Rendered images with source text
○ ○ ○ ○ ○

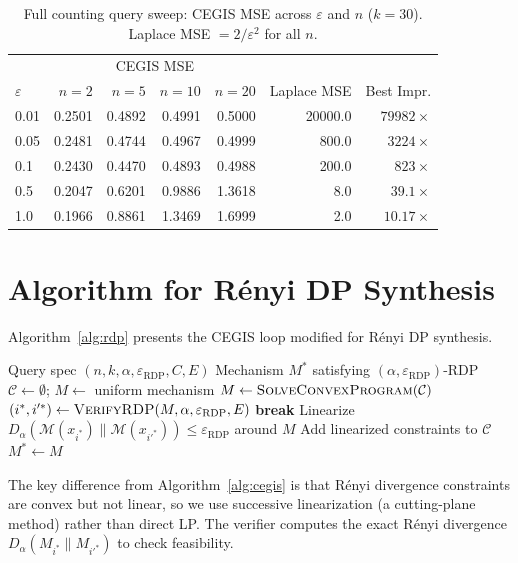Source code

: \documentclass[11pt,a4paper]{article}
\newcommand{\eps}{\varepsilon}
\newcommand{\cM}{\mathcal{M}}
\newcommand{\cC}{\mathcal{C}}
\begin{document}
\begin{table}[h]
\centering
\caption{Full counting query sweep: CEGIS MSE across $\eps$ and $n$ ($k = 30$).
  Laplace MSE $= 2/\eps^2$ for all $n$.}
\label{tab:fullsweep}
\small
\begin{tabular}{@{}lrrrrrr@{}}
\toprule
& \multicolumn{4}{c}{CEGIS MSE} & & \\
$\eps$ & $n=2$ & $n=5$ & $n=10$ & $n=20$ & Laplace MSE & Best Impr. \\
\midrule
0.01 & 0.2501 & 0.4892 & 0.4991 & 0.5000 & 20000.0 & $79982\times$ \\
0.05 & 0.2481 & 0.4744 & 0.4967 & 0.4999 & 800.0 & $3224\times$ \\
0.1  & 0.2430 & 0.4470 & 0.4893 & 0.4988 & 200.0 & $823\times$ \\
0.5  & 0.2047 & 0.6201 & 0.9886 & 1.3618 & 8.0 & $39.1\times$ \\
1.0  & 0.1966 & 0.8861 & 1.3469 & 1.6999 & 2.0 & $10.17\times$ \\
\bottomrule
\end{tabular}
\end{table}

\section{Algorithm for R\'enyi DP Synthesis}
\label{app:rdp}

Algorithm~\ref{alg:rdp} presents the CEGIS loop modified for R\'enyi DP synthesis.

\begin{algorithm}[h]
\caption{CEGIS-based R\'enyi DP Mechanism Synthesis}
\label{alg:rdp}
\begin{algorithmic}[1]
\Require Query spec $(n, k, \alpha, \eps_{\text{RDP}}, C, E)$
\Ensure Mechanism $M^*$ satisfying $(\alpha, \eps_{\text{RDP}})$-RDP
\State $\cC \gets \emptyset$; $M \gets$ uniform mechanism
\Repeat
  \State $M \gets \textsc{SolveConvexProgram}(\cC)$ 
  \State $(i^*, i'^*) \gets \textsc{VerifyRDP}(M, \alpha, \eps_{\text{RDP}}, E)$
    \State \textbf{break}
  \EndIf
  \State Linearize $D_\alpha(\cM(x_{i^*}) \| \cM(x_{i'^*})) \le \eps_{\text{RDP}}$ around $M$
  \State Add linearized constraints to $\cC$
\State \Return $M^* \gets M$
\end{algorithmic}
\end{algorithm}

The key difference from Algorithm~\ref{alg:cegis} is that R\'enyi divergence
constraints are convex but not linear, so we use successive linearization
(a cutting-plane method) rather than direct LP.  The verifier computes the exact
R\'enyi divergence $D_\alpha(M_{i^*} \| M_{i'^*})$ to check feasibility.
\end{document}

○ ○ ○ ○ ○

_TASK REQUIREMENTS_
Each line of the data above is to be output exactly; the pictures are not to appear.

_SOLVED EXERCISE_
Source code

: \documentclass[11pt,a4paper]{article}
\newcommand{\eps}{\varepsilon}
\newcommand{\cM}{\mathcal{M}}
\newcommand{\cC}{\mathcal{C}}
\begin{document}
\begin{table}[h]
\centering
\caption{Full counting query sweep: CEGIS MSE across $\eps$ and $n$ ($k = 30$).
  Laplace MSE $= 2/\eps^2$ for all $n$.}
\label{tab:fullsweep}
\small
\begin{tabular}{@{}lrrrrrr@{}}
\toprule
& \multicolumn{4}{c}{CEGIS MSE} & & \\
$\eps$ & $n=2$ & $n=5$ & $n=10$ & $n=20$ & Laplace MSE & Best Impr. \\
\midrule
0.01 & 0.2501 & 0.4892 & 0.4991 & 0.5000 & 20000.0 & $79982\times$ \\
0.05 & 0.2481 & 0.4744 & 0.4967 & 0.4999 & 800.0 & $3224\times$ \\
0.1  & 0.2430 & 0.4470 & 0.4893 & 0.4988 & 200.0 & $823\times$ \\
0.5  & 0.2047 & 0.6201 & 0.9886 & 1.3618 & 8.0 & $39.1\times$ \\
1.0  & 0.1966 & 0.8861 & 1.3469 & 1.6999 & 2.0 & $10.17\times$ \\
\bottomrule
\end{tabular}
\end{table}

\section{Algorithm for R\'enyi DP Synthesis}
\label{app:rdp}

Algorithm~\ref{alg:rdp} presents the CEGIS loop modified for R\'enyi DP synthesis.

\begin{algorithm}[h]
\caption{CEGIS-based R\'enyi DP Mechanism Synthesis}
\label{alg:rdp}
\begin{algorithmic}[1]
\Require Query spec $(n, k, \alpha, \eps_{\text{RDP}}, C, E)$
\Ensure Mechanism $M^*$ satisfying $(\alpha, \eps_{\text{RDP}})$-RDP
\State $\cC \gets \emptyset$; $M \gets$ uniform mechanism
\Repeat
  \State $M \gets \textsc{SolveConvexProgram}(\cC)$ 
  \State $(i^*, i'^*) \gets \textsc{VerifyRDP}(M, \alpha, \eps_{\text{RDP}}, E)$
    \State \textbf{break}
  \EndIf
  \State Linearize $D_\alpha(\cM(x_{i^*}) \| \cM(x_{i'^*})) \le \eps_{\text{RDP}}$ around $M$
  \State Add linearized constraints to $\cC$
\State \Return $M^* \gets M$
\end{algorithmic}
\end{algorithm}

The key difference from Algorithm~\ref{alg:cegis} is that R\'enyi divergence
constraints are convex but not linear, so we use successive linearization
(a cutting-plane method) rather than direct LP.  The verifier computes the exact
R\'enyi divergence $D_\alpha(M_{i^*} \| M_{i'^*})$ to check feasibility.
\end{document}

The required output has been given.